At the end of May (2006), Rice pushed the policy as far as she could. In the Ben Franklin Room of the State Department, she made her boldest announcement since becoming secretary of state: The United States would agree to join direct talks with Iran for the first time in twenty-seven years. Iran was given the summer to consider Rice’s offer, which was accompanied by pages of inducements from the West, including an international offer to build Iran a civilian nuclear power facility, and economic inducements such as WTO membership. Yet again, though, this wasn’t a pure victory for the behavior changers. Instead of offering unconditional negotiations, Rice’s proposal included a caveat palatable to the hard-liners that placed the prospect of ever getting to the negotiating table in doubt: Iran had to agree to suspend its uranium enrichment program for the duration of the talks.

posted by Dan on 03.21.07 at 08:56 AM


"The fact that Ivanov and ElBaradei are not calling for a pause..."

Shouldn't that read Ivanov and ElBaradei are calling for a pause?

posted by: kwo on 03.21.07 at 08:56 AM [permalink]

Just to convey a tought: That news of Iranian-Russian troubles started to appear after some nasty echanges with Russia about USA-Eastern European ATBM shield...

posted by: lucklucky on 03.21.07 at 08:56 AM [permalink]

If the Iranians get back on track with their payments to Russia, they will be able to continue their bomb program. This seems more like a commercial haggle, a la the attempts by Russia to jack up gas prices to its neighbors. It's possible that Bush's suggestion to do Iranian enrichment on Russian soil has lured the Russians into going for an even bigger score, but if the Iranians pay up on their past due stuff while insisting on enrichment at home, I can't see the Russians supporting serious action to stop them.
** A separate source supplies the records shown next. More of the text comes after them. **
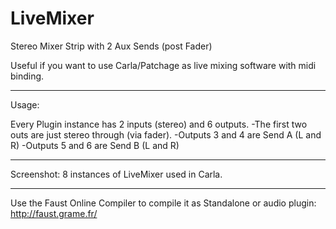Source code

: # LiveMixer
Stereo Mixer Strip with 2 Aux Sends (post Fader)

Useful if you want to use Carla/Patchage as live mixing software with midi binding.

________
Usage:

Every Plugin instance has 2 inputs (stereo) and 6 outputs. 
-The first two outs are just stereo through (via fader).
-Outputs 3 and 4 are Send A (L and R)
-Outputs 5 and 6 are Send B (L and R)

________
Screenshot: 8 instances of LiveMixer used in Carla.

________
Use the Faust Online Compiler to compile it as Standalone or audio plugin: http://faust.grame.fr/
posted by: srp on 03.21.07 at 08:56 AM [permalink]

If they start to see ATBMs in fomer Warsaw Pact countries just because Iran missiles i am not sure if they dont start to think twice.

posted by: lucklucky on 03.21.07 at 08:56 AM [permalink]

If there is a dispute between Russia and Iran, I am fairly sure that it is the result of behind-the-scenes pressure from the Americans. Dan is right that the Russians can't be trusted, but the Iranians can be trusted (though, you don't have to like them). It is hard for me to believe that Iran is not paying its bills, and this does seem like a Russian gas deal type price raise. Russia knows that Iran is in an extremely tight situation and can use this chance to turn the screws on them. Iran, as is its normal way, will continue on its course with or without Russia support. But having the cover of Russian protection is extremely important to the Iranians.

It is extremely troubling that the USA and the British are pushing for more sanctions on Iran. As yet, there is still no evidence of a nuclear weapons program in Iran, and i think it is extremely unlikely that Iran is making weapons. Unfortunately, the USA is determined to control the world and extend its empire, and thus will not allow anyone to act as an independent country. The USA (government) is a true cancer in the world today and should be delt with accordingly.